Gongol.com Archives: May 2024

Brian Gongol


May 14, 2024

News Write more

Writer and surgeon Atul Gawande offers a thought-provoking perspective on the value of writing in his book, "Better": "An audience is a community. The published word is a declaration of membership in that community and also of a willingness to contribute something meaningful to it. So choose your audience. Write something." ■ Gawande is right on more than just the merits he noted. Committing a thought to writing (when that writing is intended for reading by others) also implicitly requires the author to spend time refining the thoughts and words -- almost nobody generates a perfectly grammatical stream of consciousness. Thus, the act of writing inherently demands that the honest writer attempt to save the audience's time by finding the right words to make the right point. ■ Our species has been around for some 300,000 years, but writing has only been around for some 5,200 of them. That means 98% of the entire history of human life up until the present went entirely without the written word. ■ And the best available data suggests that up until the 1960s, the majority of the world's population was illiterate. The written word existed, but was of little direct use to a majority of humanity until only about six decades ago. ■ It's nearly inconceivable that our species, with our giant, energy-hungry, problem-solving brains, had no real way to reliably store hard knowledge or complex thoughts outside of our fragile memories up until practically yesterday in evolutionary terms, or that a majority of people on Earth weren't able to read or write until about the time astronauts first landed on the Moon. ■ Gawande's admonition seems almost old-fashioned in a time of fast-paced social media, but it's incumbent on us to realize that the gift of shared written language is basically new in historical terms. We've likely uncovered only a scarce amount of the unrealized potential of not just near-universal human literacy but of near-universal ability to instantly transmit our own writing anywhere else on the planet (and even to effortlessly translate what has been written in languages other than our own). It shouldn't go without appreciation.

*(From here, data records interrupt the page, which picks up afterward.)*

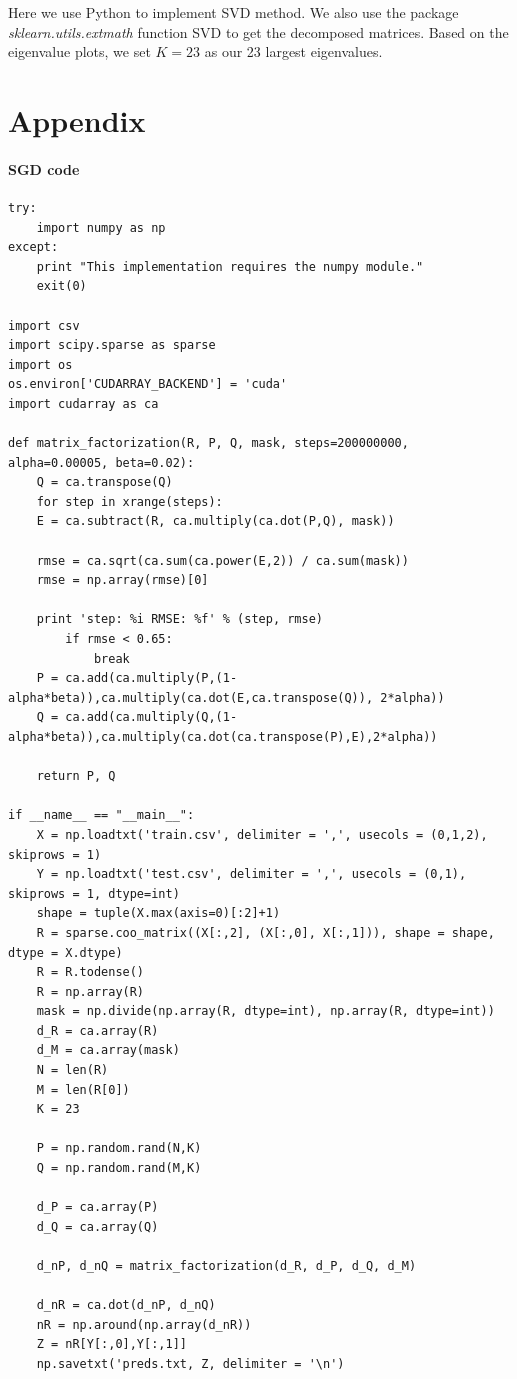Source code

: \documentclass{article}
\begin{document}
Here we use Python to implement SVD method. We also use the package \textit{sklearn.utils.extmath} function SVD to get the decomposed matrices. Based on the eigenvalue plots, we set $K=23$ as our 23 largest eigenvalues.


\section{Appendix}
\label{code}
\paragraph{SGD code}
\begin{verbatim}  
try:
    import numpy as np
except:
    print "This implementation requires the numpy module."
    exit(0)

import csv
import scipy.sparse as sparse
import os
os.environ['CUDARRAY_BACKEND'] = 'cuda'
import cudarray as ca

def matrix_factorization(R, P, Q, mask, steps=200000000, alpha=0.00005, beta=0.02):
    Q = ca.transpose(Q)
    for step in xrange(steps):
 	E = ca.subtract(R, ca.multiply(ca.dot(P,Q), mask))

	rmse = ca.sqrt(ca.sum(ca.power(E,2)) / ca.sum(mask))
	rmse = np.array(rmse)[0]

 	print 'step: %i RMSE: %f' % (step, rmse)
        if rmse < 0.65:
            break
	P = ca.add(ca.multiply(P,(1-alpha*beta)),ca.multiply(ca.dot(E,ca.transpose(Q)), 2*alpha))
	Q = ca.add(ca.multiply(Q,(1-alpha*beta)),ca.multiply(ca.dot(ca.transpose(P),E),2*alpha))

    return P, Q
    
if __name__ == "__main__":
    X = np.loadtxt('train.csv', delimiter = ',', usecols = (0,1,2), skiprows = 1)
    Y = np.loadtxt('test.csv', delimiter = ',', usecols = (0,1), skiprows = 1, dtype=int)
    shape = tuple(X.max(axis=0)[:2]+1)
    R = sparse.coo_matrix((X[:,2], (X[:,0], X[:,1])), shape = shape, dtype = X.dtype)
    R = R.todense()
    R = np.array(R)
    mask = np.divide(np.array(R, dtype=int), np.array(R, dtype=int))
    d_R = ca.array(R)
    d_M = ca.array(mask)
    N = len(R)
    M = len(R[0])
    K = 23

    P = np.random.rand(N,K)
    Q = np.random.rand(M,K)

    d_P = ca.array(P)
    d_Q = ca.array(Q)

    d_nP, d_nQ = matrix_factorization(d_R, d_P, d_Q, d_M)

    d_nR = ca.dot(d_nP, d_nQ)
    nR = np.around(np.array(d_nR))
    Z = nR[Y[:,0],Y[:,1]]
    np.savetxt('preds.txt, Z, delimiter = '\n')
\end{verbatim}  
\end{document}
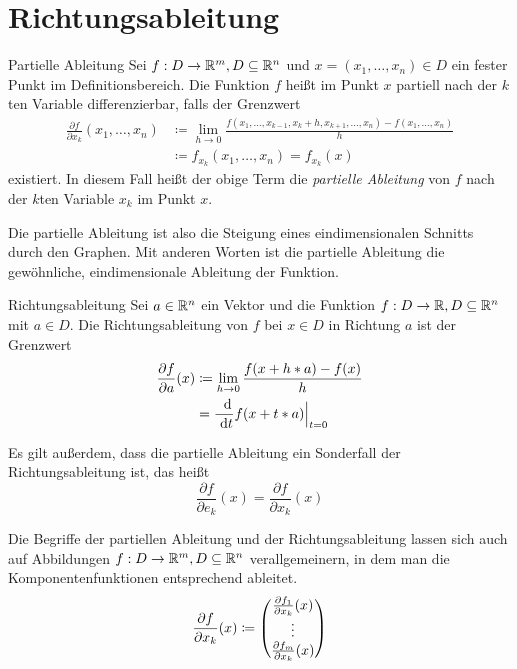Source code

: \section{Richtungsableitung}
\begin{definition}{Partielle Ableitung}
	Sei $f:D\rightarrow\mathbb{R}^m,D\subseteq\mathbb{R}^n$ und $x=(x_1,\ldots,x_n)\in D$ ein fester Punkt im Definitionsbereich. Die Funktion $f$ heißt im Punkt $x$ partiell nach der $k$ten Variable differenzierbar, falls der Grenzwert
	\begin{align*}
		\frac{\partial f}{\partial x_k} (x_1,\ldots,x_n)
		&\coloneqq\lim\limits_{h\to 0}\frac{f(x_1,\ldots,x_{k-1},x_k+h,x_{k+1},\ldots,x_n)-f(x_1,\ldots,x_n)}{h}\\
		&\coloneqq f_{x_k}(x_1,\ldots,x_n) = f_{x_k}(x)
	\end{align*}
	existiert. In diesem Fall heißt der obige Term die \emph{partielle Ableitung} von $f$ nach der $k$ten Variable $x_k$ im Punkt $x$.
\end{definition}
Die partielle Ableitung ist also die Steigung eines eindimensionalen Schnitts durch den Graphen. Mit anderen Worten ist die partielle Ableitung die gewöhnliche, eindimensionale Ableitung der Funktion.

\begin{definition}{Richtungsableitung}
	Sei $a\in\mathbb{R}^n$ ein Vektor und die Funktion $f:D\rightarrow\mathbb{R},D\subseteq\mathbb{R}^n$ mit $a\in D$. Die Richtungsableitung von $f$ bei $x\in D$ in Richtung $a$ ist der Grenzwert
	\begin{align*}
		\frac{\partial f}{\partial a}(x)
		&\coloneqq \lim\limits_{h\to 0}\frac{f(x+h*a)-f(x)}{h}\\
		&=\frac{\ \operatorname{d}\!}{\ \operatorname{d}\! t}f(x+t*a)\Big|_{t=0}\\
	\end{align*}
\end{definition}
Es gilt außerdem, dass die partielle Ableitung ein Sonderfall der Richtungsableitung ist, das heißt
\begin{equation*}
	\frac{\partial f}{\partial e_k}(x)=\frac{\partial f}{\partial x_k}(x)
\end{equation*}

Die Begriffe der partiellen Ableitung und der Richtungsableitung lassen sich auch auf Abbildungen $f:D\rightarrow\mathbb{R}^m,D\subseteq \mathbb{R}^n$ verallgemeinern, in dem man die Komponentenfunktionen entsprechend ableitet.
\begin{equation*}
	\frac{\partial f}{\partial x_k}(x)\coloneqq
	\vector{
		\frac{\partial f_1}{\partial x_k}(x)\\
		\vdots\\
		\frac{\partial f_m}{\partial x_k}(x)
	}
\end{equation*}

News Better narratives wanted

Too many children's stories still rely on antiquated stereotypes. If you're writing something that includes narrative filler about princesses changing costumes, perhaps it's time to reconsider priorities.

News Fathers, hug your sons

If you don't contribute to their healthy development early on, they may grow up to espouse complete nonsense about human values with boundless unjustified self-confidence. A truly flabbergasting number of "influencer" types are engaged in little more than thinly-veiled and desperate bids to gain male approval and affection.